Reproduce exactly the lines below from the one containing "for VS Code" through the one containing "## Installation", including both, and nothing else.

*** Given data Section Begins ***

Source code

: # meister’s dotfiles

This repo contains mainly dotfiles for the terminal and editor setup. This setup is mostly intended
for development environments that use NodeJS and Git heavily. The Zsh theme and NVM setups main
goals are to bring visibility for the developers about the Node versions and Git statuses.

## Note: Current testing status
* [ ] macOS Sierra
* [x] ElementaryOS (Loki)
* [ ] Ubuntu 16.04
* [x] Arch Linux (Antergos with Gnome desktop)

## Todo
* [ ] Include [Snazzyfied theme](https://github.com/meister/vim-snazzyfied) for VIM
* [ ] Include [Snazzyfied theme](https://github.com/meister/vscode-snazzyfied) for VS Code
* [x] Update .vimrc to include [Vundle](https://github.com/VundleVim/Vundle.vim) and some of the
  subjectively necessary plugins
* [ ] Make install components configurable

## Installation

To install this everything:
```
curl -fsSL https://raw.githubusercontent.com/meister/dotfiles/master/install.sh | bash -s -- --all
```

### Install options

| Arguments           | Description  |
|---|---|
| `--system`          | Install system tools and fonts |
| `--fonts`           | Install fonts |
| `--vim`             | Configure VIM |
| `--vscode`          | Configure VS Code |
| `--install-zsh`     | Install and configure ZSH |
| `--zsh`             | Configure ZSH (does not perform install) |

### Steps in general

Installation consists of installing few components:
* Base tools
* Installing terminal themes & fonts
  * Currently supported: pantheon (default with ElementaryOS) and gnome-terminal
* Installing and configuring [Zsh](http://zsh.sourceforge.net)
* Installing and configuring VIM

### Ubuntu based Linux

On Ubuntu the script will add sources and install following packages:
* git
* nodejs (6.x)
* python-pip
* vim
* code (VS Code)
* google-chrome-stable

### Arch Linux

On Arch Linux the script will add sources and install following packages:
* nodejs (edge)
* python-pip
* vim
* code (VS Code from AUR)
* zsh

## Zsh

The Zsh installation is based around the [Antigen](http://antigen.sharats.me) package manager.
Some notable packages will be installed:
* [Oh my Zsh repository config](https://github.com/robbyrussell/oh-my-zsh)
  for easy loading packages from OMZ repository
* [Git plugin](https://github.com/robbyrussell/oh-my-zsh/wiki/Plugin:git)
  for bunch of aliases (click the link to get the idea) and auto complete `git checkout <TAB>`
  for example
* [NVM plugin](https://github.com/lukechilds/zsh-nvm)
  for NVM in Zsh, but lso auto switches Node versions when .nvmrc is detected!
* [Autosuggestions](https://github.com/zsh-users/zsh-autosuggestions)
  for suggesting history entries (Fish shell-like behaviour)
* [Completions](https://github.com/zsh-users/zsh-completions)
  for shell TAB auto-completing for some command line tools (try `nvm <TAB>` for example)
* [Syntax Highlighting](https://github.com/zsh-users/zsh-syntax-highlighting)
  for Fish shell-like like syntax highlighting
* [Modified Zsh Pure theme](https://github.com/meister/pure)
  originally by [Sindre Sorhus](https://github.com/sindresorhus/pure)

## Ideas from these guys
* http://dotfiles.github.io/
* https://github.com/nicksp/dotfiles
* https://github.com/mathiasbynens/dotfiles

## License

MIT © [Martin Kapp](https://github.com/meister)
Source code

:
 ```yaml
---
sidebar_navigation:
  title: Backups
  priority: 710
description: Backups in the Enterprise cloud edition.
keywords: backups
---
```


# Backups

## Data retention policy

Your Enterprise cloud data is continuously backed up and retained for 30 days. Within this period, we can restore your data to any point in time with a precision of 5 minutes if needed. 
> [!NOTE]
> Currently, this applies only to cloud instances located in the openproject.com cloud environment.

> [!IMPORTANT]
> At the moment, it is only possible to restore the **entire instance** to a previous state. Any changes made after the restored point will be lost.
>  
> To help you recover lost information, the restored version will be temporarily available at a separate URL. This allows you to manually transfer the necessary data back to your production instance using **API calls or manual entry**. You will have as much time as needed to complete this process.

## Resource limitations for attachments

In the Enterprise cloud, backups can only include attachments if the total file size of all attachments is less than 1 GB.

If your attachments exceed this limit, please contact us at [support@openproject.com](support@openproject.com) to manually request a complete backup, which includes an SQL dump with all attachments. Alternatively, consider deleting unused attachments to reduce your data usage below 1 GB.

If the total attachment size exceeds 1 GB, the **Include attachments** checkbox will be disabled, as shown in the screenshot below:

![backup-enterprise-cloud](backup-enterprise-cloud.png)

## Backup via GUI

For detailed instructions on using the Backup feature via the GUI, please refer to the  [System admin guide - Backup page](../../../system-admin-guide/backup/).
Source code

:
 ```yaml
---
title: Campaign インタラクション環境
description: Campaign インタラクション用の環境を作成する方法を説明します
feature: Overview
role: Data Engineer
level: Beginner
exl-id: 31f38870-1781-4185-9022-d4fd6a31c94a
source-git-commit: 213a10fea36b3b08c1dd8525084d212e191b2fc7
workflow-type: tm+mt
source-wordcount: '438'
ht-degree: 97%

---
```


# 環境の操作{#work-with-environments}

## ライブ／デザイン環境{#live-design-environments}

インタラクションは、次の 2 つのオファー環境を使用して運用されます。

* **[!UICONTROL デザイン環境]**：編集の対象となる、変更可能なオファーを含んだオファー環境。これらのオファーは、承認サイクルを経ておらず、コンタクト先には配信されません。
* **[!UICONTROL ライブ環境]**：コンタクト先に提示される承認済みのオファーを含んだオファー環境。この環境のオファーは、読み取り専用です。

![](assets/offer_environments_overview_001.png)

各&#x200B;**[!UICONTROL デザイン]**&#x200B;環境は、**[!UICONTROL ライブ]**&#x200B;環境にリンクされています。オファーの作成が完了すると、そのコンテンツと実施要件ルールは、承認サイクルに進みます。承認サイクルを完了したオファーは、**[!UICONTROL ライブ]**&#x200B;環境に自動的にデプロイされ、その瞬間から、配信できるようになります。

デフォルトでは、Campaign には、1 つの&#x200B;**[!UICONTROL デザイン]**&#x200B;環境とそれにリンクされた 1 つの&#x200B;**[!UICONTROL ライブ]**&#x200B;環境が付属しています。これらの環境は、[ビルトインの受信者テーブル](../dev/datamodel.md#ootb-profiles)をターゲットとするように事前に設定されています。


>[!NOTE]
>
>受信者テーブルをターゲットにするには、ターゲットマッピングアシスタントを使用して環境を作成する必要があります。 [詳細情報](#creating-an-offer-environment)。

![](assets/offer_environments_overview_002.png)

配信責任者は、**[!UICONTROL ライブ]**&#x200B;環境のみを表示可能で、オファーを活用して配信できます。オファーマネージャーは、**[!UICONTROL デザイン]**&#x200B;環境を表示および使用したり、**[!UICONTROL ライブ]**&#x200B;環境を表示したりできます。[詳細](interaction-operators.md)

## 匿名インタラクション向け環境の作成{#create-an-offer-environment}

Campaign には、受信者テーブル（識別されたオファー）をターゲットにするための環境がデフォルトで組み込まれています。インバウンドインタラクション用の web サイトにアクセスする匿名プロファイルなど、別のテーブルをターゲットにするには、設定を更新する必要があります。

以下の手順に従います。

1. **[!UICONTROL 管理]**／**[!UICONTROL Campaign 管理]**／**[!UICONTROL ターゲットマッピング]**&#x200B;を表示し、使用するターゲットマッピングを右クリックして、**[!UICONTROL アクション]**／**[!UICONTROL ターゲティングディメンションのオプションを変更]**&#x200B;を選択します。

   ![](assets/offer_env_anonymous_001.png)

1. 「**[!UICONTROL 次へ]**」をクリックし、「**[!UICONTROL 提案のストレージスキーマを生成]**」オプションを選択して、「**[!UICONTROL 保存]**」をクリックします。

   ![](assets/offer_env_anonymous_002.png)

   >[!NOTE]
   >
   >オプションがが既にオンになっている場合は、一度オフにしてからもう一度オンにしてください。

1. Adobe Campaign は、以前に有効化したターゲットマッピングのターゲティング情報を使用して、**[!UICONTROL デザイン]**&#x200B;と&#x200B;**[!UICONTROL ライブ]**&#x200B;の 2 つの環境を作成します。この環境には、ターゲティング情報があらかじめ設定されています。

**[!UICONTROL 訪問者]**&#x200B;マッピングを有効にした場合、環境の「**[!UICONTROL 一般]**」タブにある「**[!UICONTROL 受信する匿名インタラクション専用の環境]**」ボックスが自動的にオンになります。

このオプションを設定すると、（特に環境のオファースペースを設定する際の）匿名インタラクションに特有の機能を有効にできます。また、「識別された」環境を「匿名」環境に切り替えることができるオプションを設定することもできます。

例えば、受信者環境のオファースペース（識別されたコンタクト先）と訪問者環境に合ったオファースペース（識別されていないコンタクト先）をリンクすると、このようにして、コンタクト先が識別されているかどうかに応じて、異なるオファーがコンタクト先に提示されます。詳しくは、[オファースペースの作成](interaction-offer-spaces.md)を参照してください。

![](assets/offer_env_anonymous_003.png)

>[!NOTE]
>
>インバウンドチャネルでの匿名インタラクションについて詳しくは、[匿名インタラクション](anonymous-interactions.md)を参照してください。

*** Given data Section Ends ***

Output for this task ▸
* [ ] Include [Snazzyfied theme](https://github.com/meister/vscode-snazzyfied) for VS Code
* [x] Update .vimrc to include [Vundle](https://github.com/VundleVim/Vundle.vim) and some of the
  subjectively necessary plugins
* [ ] Make install components configurable

## Installation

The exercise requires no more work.